• _Information supplied_
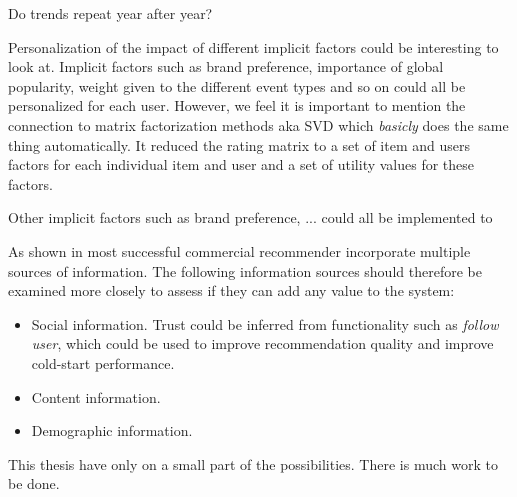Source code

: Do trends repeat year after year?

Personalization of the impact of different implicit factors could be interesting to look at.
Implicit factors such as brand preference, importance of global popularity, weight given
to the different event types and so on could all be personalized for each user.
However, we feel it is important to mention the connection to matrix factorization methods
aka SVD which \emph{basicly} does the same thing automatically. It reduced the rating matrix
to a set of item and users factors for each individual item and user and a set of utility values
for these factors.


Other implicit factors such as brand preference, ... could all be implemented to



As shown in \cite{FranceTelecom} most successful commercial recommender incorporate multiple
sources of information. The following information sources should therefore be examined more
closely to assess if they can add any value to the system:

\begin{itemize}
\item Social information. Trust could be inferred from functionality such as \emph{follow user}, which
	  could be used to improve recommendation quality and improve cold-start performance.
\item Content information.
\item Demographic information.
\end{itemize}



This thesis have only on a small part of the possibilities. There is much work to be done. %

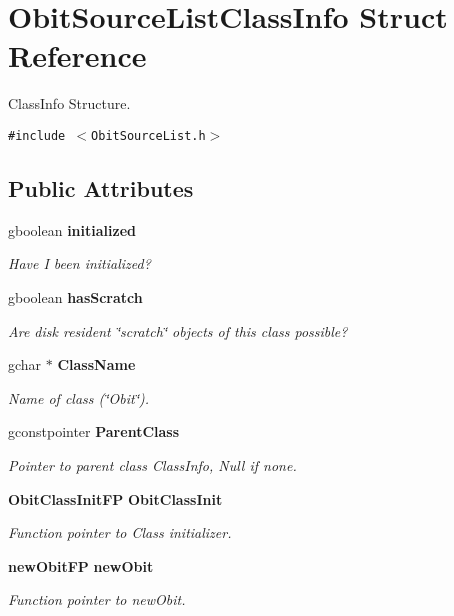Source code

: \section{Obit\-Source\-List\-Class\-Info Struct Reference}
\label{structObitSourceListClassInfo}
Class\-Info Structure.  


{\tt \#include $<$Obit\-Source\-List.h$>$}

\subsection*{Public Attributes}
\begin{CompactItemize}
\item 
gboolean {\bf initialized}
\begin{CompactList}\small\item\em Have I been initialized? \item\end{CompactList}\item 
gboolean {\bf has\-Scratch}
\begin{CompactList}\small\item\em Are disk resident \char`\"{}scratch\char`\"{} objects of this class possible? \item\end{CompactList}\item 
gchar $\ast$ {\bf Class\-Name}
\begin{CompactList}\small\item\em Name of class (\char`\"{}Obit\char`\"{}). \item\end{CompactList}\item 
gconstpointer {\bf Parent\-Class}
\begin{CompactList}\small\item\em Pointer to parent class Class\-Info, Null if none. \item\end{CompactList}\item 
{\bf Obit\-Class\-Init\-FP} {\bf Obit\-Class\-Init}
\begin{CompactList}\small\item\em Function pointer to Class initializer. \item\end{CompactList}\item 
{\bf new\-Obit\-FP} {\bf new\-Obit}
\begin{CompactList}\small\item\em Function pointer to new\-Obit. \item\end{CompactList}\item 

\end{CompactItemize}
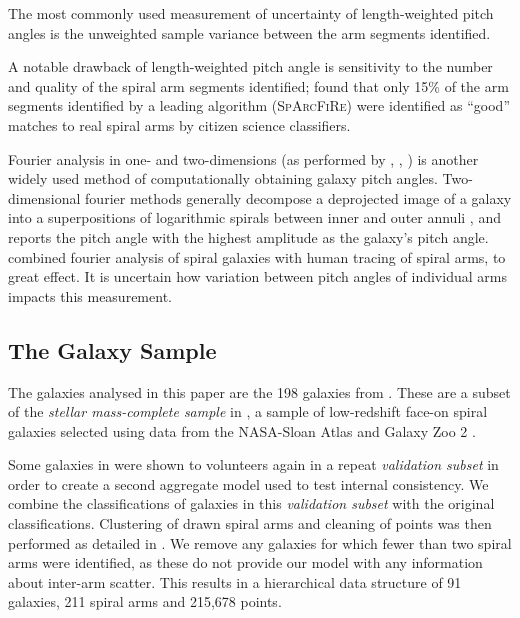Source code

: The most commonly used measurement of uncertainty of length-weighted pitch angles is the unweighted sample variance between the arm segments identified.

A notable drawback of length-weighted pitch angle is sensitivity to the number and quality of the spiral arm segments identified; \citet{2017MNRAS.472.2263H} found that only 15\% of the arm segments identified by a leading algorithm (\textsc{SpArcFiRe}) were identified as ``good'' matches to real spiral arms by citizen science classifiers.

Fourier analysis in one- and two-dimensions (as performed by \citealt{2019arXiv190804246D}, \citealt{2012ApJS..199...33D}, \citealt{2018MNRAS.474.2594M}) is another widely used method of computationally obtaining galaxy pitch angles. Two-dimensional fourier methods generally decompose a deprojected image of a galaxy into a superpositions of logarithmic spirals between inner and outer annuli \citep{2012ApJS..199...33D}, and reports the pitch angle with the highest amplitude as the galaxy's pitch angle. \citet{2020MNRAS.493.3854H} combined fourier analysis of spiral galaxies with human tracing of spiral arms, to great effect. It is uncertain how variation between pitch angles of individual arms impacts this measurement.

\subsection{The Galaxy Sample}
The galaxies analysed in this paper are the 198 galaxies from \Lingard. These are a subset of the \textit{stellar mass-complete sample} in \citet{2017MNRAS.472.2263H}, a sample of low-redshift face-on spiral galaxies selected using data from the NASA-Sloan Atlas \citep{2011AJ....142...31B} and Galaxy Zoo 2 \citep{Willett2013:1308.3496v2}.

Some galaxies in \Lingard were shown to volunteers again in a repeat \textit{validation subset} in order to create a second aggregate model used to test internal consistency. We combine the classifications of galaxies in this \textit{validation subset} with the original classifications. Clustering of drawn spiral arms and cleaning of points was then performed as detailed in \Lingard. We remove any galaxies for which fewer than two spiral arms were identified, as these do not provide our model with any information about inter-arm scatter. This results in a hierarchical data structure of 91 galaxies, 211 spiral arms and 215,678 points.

• _Activity_
What you give back must be exactly the lines from the opening line of the entries through the line holding "to the different", with no pictures.

• _Answer area_
Source code

: Do trends repeat year after year?

Personalization of the impact of different implicit factors could be interesting to look at.
Implicit factors such as brand preference, importance of global popularity, weight given
to the different event types and so on could all be personalized for each user.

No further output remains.